+++ Supplied information +++
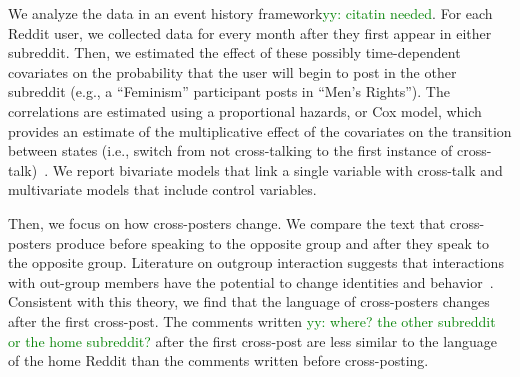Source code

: \documentclass[letterpaper]{article}
\newcommand{\yy}[1]{{\textcolor{green}{yy: #1}}}
\begin{document}
We analyze the data in an event history framework\yy{citatin needed}. For each Reddit user, we collected data for every month after they first appear in either subreddit. Then, we estimated the effect of these possibly time-dependent covariates on the probability that the user will begin to post in the other subreddit (e.g., a ``Feminism'' participant posts in ``Men's Rights''). The correlations are estimated using a proportional hazards, or Cox model, which provides an estimate of the multiplicative effect of the covariates on the transition between states (i.e., switch from not cross-talking to the first instance of cross-talk)~\cite{yamaguchi1991eventhistanal}.  We report bivariate models that link a single variable with cross-talk and multivariate models that include control variables. 

Then, we focus on how cross-posters change. We compare the text that cross-posters produce before speaking to the opposite group and after they speak to the opposite group. Literature on outgroup interaction suggests that interactions with out-group members have the potential to change identities and behavior~\cite{brown1999changing}. Consistent with this theory, we find that the language of cross-posters changes after the first cross-post. The comments written \yy{where? the other subreddit or the home subreddit?} after the first cross-post are less similar to the language of the home Reddit than the comments written before cross-posting. 
\end{document}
+++
Exercise goal = Images are to be left out when the records above are written out again exactly.

Solution to the exercise =
Source code

: \documentclass[letterpaper]{article}
\newcommand{\yy}[1]{{\textcolor{green}{yy: #1}}}
\begin{document}
We analyze the data in an event history framework\yy{citatin needed}. For each Reddit user, we collected data for every month after they first appear in either subreddit. Then, we estimated the effect of these possibly time-dependent covariates on the probability that the user will begin to post in the other subreddit (e.g., a ``Feminism'' participant posts in ``Men's Rights''). The correlations are estimated using a proportional hazards, or Cox model, which provides an estimate of the multiplicative effect of the covariates on the transition between states (i.e., switch from not cross-talking to the first instance of cross-talk)~\cite{yamaguchi1991eventhistanal}.  We report bivariate models that link a single variable with cross-talk and multivariate models that include control variables. 

Then, we focus on how cross-posters change. We compare the text that cross-posters produce before speaking to the opposite group and after they speak to the opposite group. Literature on outgroup interaction suggests that interactions with out-group members have the potential to change identities and behavior~\cite{brown1999changing}. Consistent with this theory, we find that the language of cross-posters changes after the first cross-post. The comments written \yy{where? the other subreddit or the home subreddit?} after the first cross-post are less similar to the language of the home Reddit than the comments written before cross-posting. 
\end{document}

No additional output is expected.